Through a thorough examination of the available literature, the researchers aimed to identify patterns, trends, and potential influencing factors that could explain the observed differences in outcomes between exercises performed with full and partial ROM.
To achieve this goal, a meticulously designed methodology was employed. A comprehensive search was conducted across renowned databases, including PubMed and SportsDISCUS. The selection criteria were carefully crafted to identify studies that directly explored the impact of joint movement variations on the outcomes of strength training.
The data extracted from selected studies underwent rigorous analysis, including statistical evaluation using specialized techniques. Additionally, sub-group analyses and factors that could potentially influence the results were taken into account.

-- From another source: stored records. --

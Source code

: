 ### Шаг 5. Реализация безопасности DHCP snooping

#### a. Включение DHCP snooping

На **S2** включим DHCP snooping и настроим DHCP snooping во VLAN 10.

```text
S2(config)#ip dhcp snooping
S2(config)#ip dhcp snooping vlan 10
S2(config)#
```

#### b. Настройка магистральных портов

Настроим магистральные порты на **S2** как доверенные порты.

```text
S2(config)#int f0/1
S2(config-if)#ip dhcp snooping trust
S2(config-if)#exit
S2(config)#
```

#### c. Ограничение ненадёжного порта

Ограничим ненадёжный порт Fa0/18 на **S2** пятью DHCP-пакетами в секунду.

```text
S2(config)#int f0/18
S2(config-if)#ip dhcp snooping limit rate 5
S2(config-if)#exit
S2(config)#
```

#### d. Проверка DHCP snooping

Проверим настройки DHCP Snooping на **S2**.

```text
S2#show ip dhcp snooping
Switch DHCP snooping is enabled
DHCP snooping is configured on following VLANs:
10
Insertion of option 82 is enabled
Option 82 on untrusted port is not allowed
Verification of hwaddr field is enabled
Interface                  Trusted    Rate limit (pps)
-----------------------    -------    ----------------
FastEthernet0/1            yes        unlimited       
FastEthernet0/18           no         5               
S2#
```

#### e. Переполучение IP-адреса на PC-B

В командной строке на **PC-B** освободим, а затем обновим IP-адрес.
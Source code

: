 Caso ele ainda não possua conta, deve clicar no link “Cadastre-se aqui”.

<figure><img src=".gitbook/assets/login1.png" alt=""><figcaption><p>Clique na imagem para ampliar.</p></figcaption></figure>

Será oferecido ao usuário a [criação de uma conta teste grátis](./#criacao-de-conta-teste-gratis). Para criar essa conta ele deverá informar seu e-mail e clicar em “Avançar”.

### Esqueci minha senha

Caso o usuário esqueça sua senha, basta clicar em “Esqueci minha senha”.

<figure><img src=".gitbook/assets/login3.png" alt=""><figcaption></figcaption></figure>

A comprehensive analysis of existing research revealed that employing a full range of motion during strength training offers a subtle advantage over a restricted range, with an average improvement of approximately 0.12.
This modest distinction suggests that altering joint movement does influence strength training outcomes, albeit to a limited extent.
Investigating specific outcomes, such as muscle growth and strength gains, indicated that full range of motion provides a slight edge (ranging from 0.05 to 0.2). However, a surprising finding emerged from the detailed analysis:
Training with a restricted range of motion at longer muscle lengths might be more effective for stimulating muscle growth compared to full ROM. Additionally, aligning the training ROM with the desired outcome ROM appeared to lead to more significant strength improvements.
While the differences between full and restricted ROM may not seem drastic, they can translate into measurable improvements in muscle growth, strength gains, power development, and overall body composition. Therefore, incorporating a full ROM into one’s strength training routine is highly recommended.
To further cater to individual preferences and fitness goals, incorporating a variety of ROMs into one’s routine can be beneficial. Additionally, individuals with specific injuries, anatomical considerations, or unique fitness objectives can make informed decisions about the ROM that best aligns with their needs.
Looking ahead, future research efforts should focus on comparing different training methods to identify the most effective approaches. Transparency in data reporting and replication efforts will contribute to a deeper understanding of the relationship between ROM and strength training outcomes.
Range of motion (ROM) during resistance training is of growing interest and is potentially used to elicit differing adaptations (e.g. muscle hypertrophy and muscular strength and power). To date, attempts at synthesising the data on ROM during resistance training have primarily focused on muscle hypertrophy in the lower body.
Our aim was to meta-analyse and systematically review the effects of ROM on a variety of outcomes including hypertrophy, strength, sport, power and body-fat type outcomes. Following pre-registration and consistent with PRISMA guidelines, a systematic review of PubMed and SportsDISCUS was performed. Data was extracted and a Bayesian multi-level meta-analysis was performed. A range of exploratory sub-group and moderator analyses were performed
The main model revealed a trivial SMD (0.12; 95% CI: –0.02, 0.26) in favour of full ROM compared to partial ROM. When grouped by outcome, standardized mean differences (SMDs) all favoured full ROM, but SMDs were trivial to small (all between 0.05 to 0.2). Sub-group analyses suggested there may be a muscle hypertrophy benefit to partial ROM training at long muscle lengths compared to using a full ROM (–0.28; 95% CI: –0.81, 0.16). Analysis also suggested the existence of a specificity aspect to ROM, such that training in the ROM being tested as an outcome resulted in greater strength adaptations. No clear differences were found between upper- and lower-body adaptations when ROM was manipulated. Conclusions: Overall, our results suggest that using a full or long ROM may enhance results for most outcomes (strength, speed, power, muscle size, and body composition). Differences in adaptations are trivial to small. As such, partial ROM resistance training might present an efficacious alternative for variation and personal preference, or where injury prevents full-ROM resistance training.